MIT Office of Sustainability announces awards to multi-departmental projects that test management, design, and operations solutions on campus.

The MIT Office of Sustainability (MITOS) has announced the recipients of the first-ever Campus Sustainability Incubator Fund, with $200,000 awarded between four multi-departmental projects, all of which use the MIT campus as a test bed for research in sustainable operations, management, and design.

The Varanasi research group visits the MIT Central Utilities Plant cooling towers, where they will test their water-recapture technology with support from the new Campus Sustainability Incubator Fund. Photo: Paul Wolff/MITOS

The four project teams are lead by Kripa Varanasi of the Department of Mechanical Engineering, Randy Kirchain and Jeremy Gregory of the Concrete Sustainability Hub, Lisa Anderson of the Department of Chemical Engineering, and Danielle Dahan of the Center for Energy and Environmental Policy Research.

“The seed funds will enable researchers to explore the physical facility and social context in which they are working, living and learning,” says Julie Newman, MITOS director and convener of the fund’s Advisory Committee.
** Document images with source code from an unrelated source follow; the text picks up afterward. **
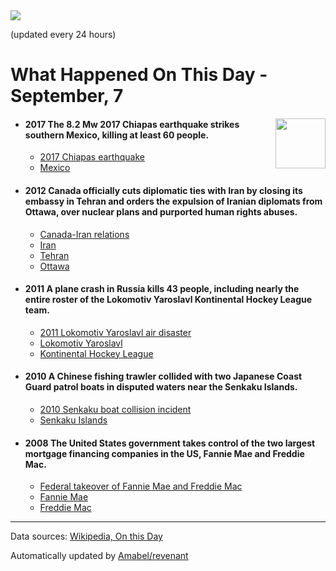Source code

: <img src="https://img.shields.io/badge/last%20updated%20at-2020--09--07%2000%3A11%20(UTC)-brightgreen?style=for-the-badge">

(updated every 24 hours)

# What Happened On This Day - September, 7

<img align="right" src="https://user-images.githubusercontent.com/12688422/87848414-3e9d0800-c91b-11ea-84df-7ebcb2c52b8d.png" width="80px">

- #### 2017 The 8.2 Mw 2017 Chiapas earthquake strikes southern Mexico, killing at least 60 people.

  - [2017 Chiapas earthquake](https://wikipedia.org/wiki/2017_Chiapas_earthquake)
  - [Mexico](https://wikipedia.org/wiki/Mexico)

- #### 2012 Canada officially cuts diplomatic ties with Iran by closing its embassy in Tehran and orders the expulsion of Iranian diplomats from Ottawa, over nuclear plans and purported human rights abuses.

  - [Canada-Iran relations](https://wikipedia.org/wiki/Canada%E2%80%93Iran_relations)
  - [Iran](https://wikipedia.org/wiki/Iran)
  - [Tehran](https://wikipedia.org/wiki/Tehran)
  - [Ottawa](https://wikipedia.org/wiki/Ottawa)

- #### 2011 A plane crash in Russia kills 43 people, including nearly the entire roster of the Lokomotiv Yaroslavl Kontinental Hockey League team.

  - [2011 Lokomotiv Yaroslavl air disaster](https://wikipedia.org/wiki/2011_Lokomotiv_Yaroslavl_air_disaster)
  - [Lokomotiv Yaroslavl](https://wikipedia.org/wiki/Lokomotiv_Yaroslavl)
  - [Kontinental Hockey League](https://wikipedia.org/wiki/Kontinental_Hockey_League)

- #### 2010 A Chinese fishing trawler collided with two Japanese Coast Guard patrol boats in disputed waters near the Senkaku Islands.

  - [2010 Senkaku boat collision incident](https://wikipedia.org/wiki/2010_Senkaku_boat_collision_incident)
  - [Senkaku Islands](https://wikipedia.org/wiki/Senkaku_Islands)

- #### 2008 The United States government takes control of the two largest mortgage financing companies in the US, Fannie Mae and Freddie Mac.

  - [Federal takeover of Fannie Mae and Freddie Mac](https://wikipedia.org/wiki/Federal_takeover_of_Fannie_Mae_and_Freddie_Mac)
  - [Fannie Mae](https://wikipedia.org/wiki/Fannie_Mae)
  - [Freddie Mac](https://wikipedia.org/wiki/Freddie_Mac)
---

Data sources: [Wikipedia, On this Day](https://byabbe.se/on-this-day/)

Automatically updated by [Amabel/revenant](https://github.com/Amabel/revenant)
Newman calls the MIT campus a “rich environment for creating and testing sustainability solutions” at both the individual and building level to ensure they work at a city and global scale.

The selection committee included members from the Department of Architecture, the Environmental Solutions Initiative, the Sandbox Innovation Fund Program, the Department of Mechanical Engineering, the Department of Materials Science and Engineering, and the MIT Sloan School of Management, among others. To be considered for funding, project teams needed to have student, faculty, and staff membership, a robust methodology for measuring outcomes, and a timeline for moving the needle on a measurable on-campus metric.
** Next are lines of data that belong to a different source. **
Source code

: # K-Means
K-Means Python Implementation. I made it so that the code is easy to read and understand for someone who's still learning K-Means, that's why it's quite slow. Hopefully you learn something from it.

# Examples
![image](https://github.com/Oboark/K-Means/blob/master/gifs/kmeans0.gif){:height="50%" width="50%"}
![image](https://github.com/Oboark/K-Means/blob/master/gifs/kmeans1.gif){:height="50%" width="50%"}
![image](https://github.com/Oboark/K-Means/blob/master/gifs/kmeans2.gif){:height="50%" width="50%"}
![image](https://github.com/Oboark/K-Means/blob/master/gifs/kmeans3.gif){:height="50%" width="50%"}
“We were looking for projects that take advantage of the interactions unique to MIT while making a measurable impact on how our campus runs day to day — those that foster collaborations between diverse stakeholders, including junior researchers, and bridge between MIT’s academic and operational departments,” Newman says.

Water recapture at MIT’s power plant

Department of Mechanical Engineering Associate Professor Kripa Varanasi is receiving funding to test a water recapture device developed by his research group, installing it on the MIT Central Utilities Plant (CUP) cooling towers. Varanasi and his graduate students, Maher Damak and Karim Khalil, are collaborating with plant engineers Patrick Karalekas and Seth Kinderman and plant manager Jon Sepich at the CUP.

“Power plants consume a large portion of the water used on campus and around the world,” says Varanasi. “Testing our device at the CUP provides us with an invaluable pilot opportunity to scale-up, debug, and de-risk the technology before launching the product to the broader power plant industry.”

The Varanasi research group has developed a technology that uses electric fields to force escaping steam plumes from power plant towers into a device placed atop the cooling tower outlets. The device captures the water and reintroduces it back into the cooling cycle, reducing water losses for the plant.

The team will install their lab-scale prototype on the cooling towers of the CUP to test the device for efficiency and durability, and to optimize its performance. The researchers estimate that their device can save 15 million gallons of water per year, reducing MIT’s operational costs for the CUP.

“The team at the CUP is excited to have this opportunity to work with the academic community and contribute to MIT’s mission,” plant manager Sepich says. “If we can help Professor Varanasi and his team be successful, then this will not only have a positive environmental and economic impact on the CUP’s operation but on the power industry as a whole. We see the CUP as a valuable testing ground for energy and resource conservation measures, and we hope this is the first of many such endeavors.”

Modeling the environmental impact of buildings at MIT

Two research scientists in the MIT Concrete Sustainability Hub, Jeremy Gregory and Randy Kirchain, are receiving funding to implement a quantitative approach to evaluating the life cycle economic and environmental impacts of proposed new buildings on campus.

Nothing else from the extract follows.